Obiet segera menampik pendapatnya itu, karena sekarang Gabiel telah merangkul pundaknya dan mulai membimbingnya keluar dari gang. Gabriel tertawa renyah. Obiet meringis kuda. Kemudian mereka berjalan beriringan menuju mulut gang.

Semakin sore, langit mulai berwarna jingga. Sepoi angin menyibakkan rambut kedua pemuda itu. Seorang pria berjas hitam dengan postur tinggi-tegap menghampiri mereka. Obiet mundur selangkah. Ia bergidik ngeri. Gabriel tersenyum melihat tingkah laku Obiet. Orang berjas itu membungkuk dihadapan Gabriel. Gabriel ikut membungkuk, tetapi hanya sebentar. Obiet bingung. Apakah ia harus ikut membungkuk ? Gabriel yang sadar akan kecanggungan Obiet malah tersenyum geli.

"Lo nggak perlu bungkuk juga kok .." tegur Gabriel kepada Obiet yang akan membungkuk.

Obiet meringis. Malu.

"Ayo, Biet .." ajak Gabriel.

Obiet mengikutinya dari belakang.

"Kyushin-san !" panggil orang berjas tadi.

Gabriel menoleh. Orang berjas itu menghampirinya. Kemudian mereka terlibat percakapan dengan menggunakan bahasa yang tak dimengerti oleh Obiet. Kening Obiet mengkerut ketika orang berjas hitam mengatakan 'hai' atau apalah itu, dengan sedikit berteriak.

"Biet, yok .. Makin sore nih .. Gue mulai laper .."

Gabriel berjalan menuju honda jazz hitam yang terparkir di pinggir jalan. Orang berjas itu membukakan pintu belakang untuk Gabriel. Secara spontan atau pun disegaja, gerakannya terlihat sangat terlatih.

"Biet, ayo .. Lo bengong mulu kerjaannya .." tegur Gabriel.

Obiet segera berlari menuju honda jazz hitam.

Orang berjas tetap pada posisinya, sedang membuka pintu belakang mobil.
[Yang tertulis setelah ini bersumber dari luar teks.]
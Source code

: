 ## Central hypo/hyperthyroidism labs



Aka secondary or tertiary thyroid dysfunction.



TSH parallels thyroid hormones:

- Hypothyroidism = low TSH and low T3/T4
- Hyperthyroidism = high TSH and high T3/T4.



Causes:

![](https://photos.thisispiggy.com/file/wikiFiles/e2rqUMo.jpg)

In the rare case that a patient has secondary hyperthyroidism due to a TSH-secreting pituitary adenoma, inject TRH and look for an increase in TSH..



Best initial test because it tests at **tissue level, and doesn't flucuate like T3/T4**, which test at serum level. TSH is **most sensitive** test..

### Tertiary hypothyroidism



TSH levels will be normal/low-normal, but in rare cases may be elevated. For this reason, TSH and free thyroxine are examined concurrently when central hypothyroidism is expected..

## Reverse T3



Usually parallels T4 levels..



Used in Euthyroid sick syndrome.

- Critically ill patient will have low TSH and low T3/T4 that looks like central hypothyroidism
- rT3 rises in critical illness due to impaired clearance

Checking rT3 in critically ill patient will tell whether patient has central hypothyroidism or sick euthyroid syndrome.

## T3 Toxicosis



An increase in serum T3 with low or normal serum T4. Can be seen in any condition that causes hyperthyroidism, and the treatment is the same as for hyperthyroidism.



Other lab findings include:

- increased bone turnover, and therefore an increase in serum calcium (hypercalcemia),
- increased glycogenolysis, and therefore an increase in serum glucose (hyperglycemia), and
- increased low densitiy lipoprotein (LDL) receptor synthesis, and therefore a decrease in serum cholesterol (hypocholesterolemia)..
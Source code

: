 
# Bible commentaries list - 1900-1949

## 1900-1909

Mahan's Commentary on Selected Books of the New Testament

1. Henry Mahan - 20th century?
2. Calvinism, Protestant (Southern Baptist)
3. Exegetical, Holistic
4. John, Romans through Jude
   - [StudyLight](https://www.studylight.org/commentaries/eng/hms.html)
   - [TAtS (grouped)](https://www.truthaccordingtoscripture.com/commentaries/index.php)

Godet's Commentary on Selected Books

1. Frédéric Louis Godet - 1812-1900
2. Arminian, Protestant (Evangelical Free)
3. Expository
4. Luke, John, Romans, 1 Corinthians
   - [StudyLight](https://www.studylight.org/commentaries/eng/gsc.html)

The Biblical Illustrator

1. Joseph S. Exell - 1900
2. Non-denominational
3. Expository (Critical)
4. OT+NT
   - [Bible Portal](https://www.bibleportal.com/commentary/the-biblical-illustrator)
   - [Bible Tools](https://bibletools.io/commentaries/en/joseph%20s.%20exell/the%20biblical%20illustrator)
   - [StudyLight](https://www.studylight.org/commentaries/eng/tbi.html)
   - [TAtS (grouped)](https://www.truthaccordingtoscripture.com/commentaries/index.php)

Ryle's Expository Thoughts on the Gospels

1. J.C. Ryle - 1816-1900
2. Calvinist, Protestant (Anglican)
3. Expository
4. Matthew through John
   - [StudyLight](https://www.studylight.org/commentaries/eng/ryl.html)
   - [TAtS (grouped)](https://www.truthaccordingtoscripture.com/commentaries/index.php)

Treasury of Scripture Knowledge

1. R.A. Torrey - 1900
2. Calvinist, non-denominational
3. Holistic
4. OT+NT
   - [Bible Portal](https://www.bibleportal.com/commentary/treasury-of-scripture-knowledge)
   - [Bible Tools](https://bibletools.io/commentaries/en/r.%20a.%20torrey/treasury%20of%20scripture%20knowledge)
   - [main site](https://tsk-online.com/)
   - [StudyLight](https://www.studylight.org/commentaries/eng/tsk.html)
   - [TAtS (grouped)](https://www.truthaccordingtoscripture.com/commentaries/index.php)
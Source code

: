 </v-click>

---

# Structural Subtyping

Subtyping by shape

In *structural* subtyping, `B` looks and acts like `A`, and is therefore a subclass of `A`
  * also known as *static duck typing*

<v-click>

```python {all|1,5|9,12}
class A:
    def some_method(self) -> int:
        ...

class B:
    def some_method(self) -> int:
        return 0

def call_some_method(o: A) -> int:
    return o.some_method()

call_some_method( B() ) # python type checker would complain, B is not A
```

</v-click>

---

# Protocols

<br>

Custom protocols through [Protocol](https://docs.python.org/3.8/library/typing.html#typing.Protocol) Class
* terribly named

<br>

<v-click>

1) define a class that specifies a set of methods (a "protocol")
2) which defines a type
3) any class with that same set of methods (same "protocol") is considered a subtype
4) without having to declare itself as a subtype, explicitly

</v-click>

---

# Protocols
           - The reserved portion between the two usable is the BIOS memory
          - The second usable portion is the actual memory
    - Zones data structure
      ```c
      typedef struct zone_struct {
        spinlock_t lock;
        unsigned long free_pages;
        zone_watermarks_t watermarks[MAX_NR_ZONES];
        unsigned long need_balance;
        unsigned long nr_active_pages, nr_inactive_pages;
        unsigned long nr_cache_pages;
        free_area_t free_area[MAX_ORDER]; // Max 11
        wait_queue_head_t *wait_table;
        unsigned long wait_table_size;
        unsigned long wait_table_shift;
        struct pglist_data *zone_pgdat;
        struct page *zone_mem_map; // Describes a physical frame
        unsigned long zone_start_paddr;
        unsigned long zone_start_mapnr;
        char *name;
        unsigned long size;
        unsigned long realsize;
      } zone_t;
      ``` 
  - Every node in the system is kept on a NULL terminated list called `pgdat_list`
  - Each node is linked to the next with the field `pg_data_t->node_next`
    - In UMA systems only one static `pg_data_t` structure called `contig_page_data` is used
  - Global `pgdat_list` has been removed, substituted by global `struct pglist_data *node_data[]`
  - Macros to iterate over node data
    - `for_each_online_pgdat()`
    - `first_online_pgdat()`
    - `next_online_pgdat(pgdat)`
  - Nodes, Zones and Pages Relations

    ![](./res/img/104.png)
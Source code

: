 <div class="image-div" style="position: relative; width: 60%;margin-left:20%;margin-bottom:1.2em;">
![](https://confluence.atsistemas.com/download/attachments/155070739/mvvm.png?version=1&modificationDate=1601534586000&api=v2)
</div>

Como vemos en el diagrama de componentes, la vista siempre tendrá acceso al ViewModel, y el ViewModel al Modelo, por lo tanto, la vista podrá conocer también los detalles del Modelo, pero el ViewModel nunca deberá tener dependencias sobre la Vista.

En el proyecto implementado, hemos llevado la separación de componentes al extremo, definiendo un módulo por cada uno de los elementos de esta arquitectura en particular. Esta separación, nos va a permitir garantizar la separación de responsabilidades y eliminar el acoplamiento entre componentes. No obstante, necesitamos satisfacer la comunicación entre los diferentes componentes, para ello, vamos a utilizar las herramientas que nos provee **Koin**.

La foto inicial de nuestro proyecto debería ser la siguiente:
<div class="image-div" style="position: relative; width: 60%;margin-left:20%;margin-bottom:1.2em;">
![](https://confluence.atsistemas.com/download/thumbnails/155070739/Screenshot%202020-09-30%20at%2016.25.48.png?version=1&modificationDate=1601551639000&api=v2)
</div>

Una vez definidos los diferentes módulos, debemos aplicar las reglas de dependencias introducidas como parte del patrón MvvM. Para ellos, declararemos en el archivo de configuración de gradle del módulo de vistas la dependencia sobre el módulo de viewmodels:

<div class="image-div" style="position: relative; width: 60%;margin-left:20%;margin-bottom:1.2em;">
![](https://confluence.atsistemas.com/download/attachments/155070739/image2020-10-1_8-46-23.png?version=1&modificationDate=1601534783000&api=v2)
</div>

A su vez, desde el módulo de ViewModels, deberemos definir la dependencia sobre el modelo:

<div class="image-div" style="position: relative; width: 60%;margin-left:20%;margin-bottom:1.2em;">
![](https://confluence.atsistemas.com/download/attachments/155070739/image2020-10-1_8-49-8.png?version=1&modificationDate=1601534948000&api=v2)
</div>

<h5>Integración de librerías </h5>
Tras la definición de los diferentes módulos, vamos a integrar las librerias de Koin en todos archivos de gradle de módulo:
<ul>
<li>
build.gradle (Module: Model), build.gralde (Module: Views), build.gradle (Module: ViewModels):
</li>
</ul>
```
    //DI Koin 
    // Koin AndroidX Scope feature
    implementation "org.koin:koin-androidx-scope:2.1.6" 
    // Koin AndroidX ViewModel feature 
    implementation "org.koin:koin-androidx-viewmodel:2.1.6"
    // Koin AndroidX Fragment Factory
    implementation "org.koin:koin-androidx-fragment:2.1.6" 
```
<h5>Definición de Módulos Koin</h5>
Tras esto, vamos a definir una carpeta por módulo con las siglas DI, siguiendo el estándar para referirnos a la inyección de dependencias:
Obiet bak seorang raja. Ini kah pelayanan khusus untuk anak seorang Lex ? Pasti ini sebagian kecil dari itu. Lamunan Obiet bubar ketika matanya bertabrakan dengan orang berjas itu. Obiet merasakan perasaan yang benar-benar mencekam. Seperti ada emosi yang berlipat-lipat besarnya keluar dari mata orang berjas itu. Obiet menunduk. Tak berani menatap lagi. Hanya dengan 2 detik menatap mata itu, tubuh Obiet jadi gemetar. Pikirannya berkecamuk. Ia memang belum siap. Belum siap untuk segala hal yang berhubungan dengan Lex.

"Relax aja Biet .. Tegang banget sih .."

Gabriel tersenyum. Orang ini selalu tahu bagaimana keadaan Obiet hanya dengan menatapnya sebentar. Kalau memang ia harus berhadapan dengan orang sejenis Gabriel atau orang berjas itu, Obiet yakin. Dalam waktu tak kurang dari 1 menit nyawanya akan melayang.

'Aku memang belum siap ! Bego' banget sih aku !' jerit Obiet dalam hati.

Honda Jazz hitam mulai melaju perlahan. Ada 2 orang berjas hitam didepan. Salah satunya yaitu orang berjas yang membukakan pintu tadi. Sekarang ia sedang sibuk memencet beberapa tombol pada sebuah benda yang bentuknya hampir mirip dengan PSP milik Obiet. Apa mungkin itu PSP ?

TULILULIIT

Tetapi apakah ada orang yang bermain PSP dengan menggunakan ekspresi datar saat kalah ?? Tak lama kemudian orang berjas itu memasukkan PSP-nya ke dalam kantong. Lalu menatap jalan dengan ekspresi datar. Obiet mengalihkan pandangannya ke orang berjas lainnya yang tengah berkonsentrasi untuk menyetir. Kedua orang didepan ini sama. Datar dan dingin. 15

Obiet heran. Apakah mereka tak memiliki ekspresi wajah yang lain ? Kalau memang iya, Obiet bersedia membagi miliknya dengan kedua orang itu.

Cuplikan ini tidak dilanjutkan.